By Tamsin Carlisle
YEREVAN // Armenia has hitched its energy future to nuclear power, but some of that may come from the Earth’s core instead of man-made atomic reactors.
Last year, the landlocked Eurasian state, which produces no oil or gas, won a US$1.5 million (Dh5.5m) grant from the World Bank for technical assistance with geothermal energy development.
It was the second grant Armenia had received under a the bank’s $25m, eight-year GeoFund programme to promote geothermal power in eastern Europe and Central Asia.
“We have a study for geothermal energy,” Armen Movsisyan, the Armenian energy minister, said last week. “We have the potential and we can utilise it. We have put together a business plan.”
Geothermal power projects tap the underground heat generated by natural nuclear fission as the Earth’s stores of the radioactive metals uranium and thorium decay.
This is most accessible at geological “hot spots” where the Earth’s crust is stretched thin or under stress.
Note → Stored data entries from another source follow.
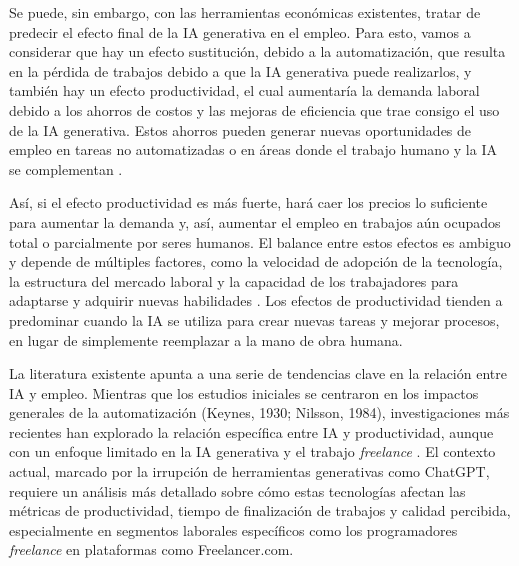 \documentclass[twocolumn]{article}
\begin{document}
Se puede, sin embargo, con las herramientas económicas existentes, tratar de predecir el efecto final de la IA generativa en el empleo. Para esto, vamos a considerar que hay un efecto sustitución, debido a la automatización, que resulta en la pérdida de trabajos debido a que la IA generativa puede realizarlos, y también hay un efecto productividad, el cual aumentaría la demanda laboral debido a los ahorros de costos y las mejoras de eficiencia que trae consigo el uso de la IA generativa. Estos ahorros pueden generar nuevas oportunidades de empleo en tareas no automatizadas o en áreas donde el trabajo humano y la IA se complementan \parencite{oecd2023}.

Así, si el efecto productividad es más fuerte, hará caer los precios lo suficiente para aumentar la demanda y, así, aumentar el empleo en trabajos aún ocupados total o parcialmente por seres humanos. El balance entre estos efectos es ambiguo y depende de múltiples factores, como la velocidad de adopción de la tecnología, la estructura del mercado laboral y la capacidad de los trabajadores para adaptarse y adquirir nuevas habilidades \parencite{oecd2023}. Los efectos de productividad tienden a predominar cuando la IA se utiliza para crear nuevas tareas y mejorar procesos, en lugar de simplemente reemplazar a la mano de obra humana.

La literatura existente apunta a una serie de tendencias clave en la relación entre IA y empleo. Mientras que los estudios iniciales se centraron en los impactos generales de la automatización (Keynes, 1930; Nilsson, 1984), investigaciones más recientes han explorado la relación específica entre IA y productividad, aunque con un enfoque limitado en la IA generativa y el trabajo \emph{freelance} \parencite{brynjolfsson2014, katz2019}. El contexto actual, marcado por la irrupción de herramientas generativas como ChatGPT, requiere un análisis más detallado sobre cómo estas tecnologías afectan las métricas de productividad, tiempo de finalización de trabajos y calidad percibida, especialmente en segmentos laborales específicos como los programadores \emph{freelance} en plataformas como Freelancer.com.

\printbibliography
\end{document}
Volcanoes, earthquake activity and natural hot springs are all indicative of hot spots, and Armenia has all of them.
“Armenia is situated in a vast area of intense young volcanism,” notes an EU web portal on the country’s renewable energy. “This may signify availability of a considerable resource of underground heat.”
The European Commission funds the renewableenergyarmenia.am website under a project aimed at supporting Armenian government policies that promote renewable energy development in a country that has pledged to decommission the ageing atomic plant that supplies 40 per cent of its electricity.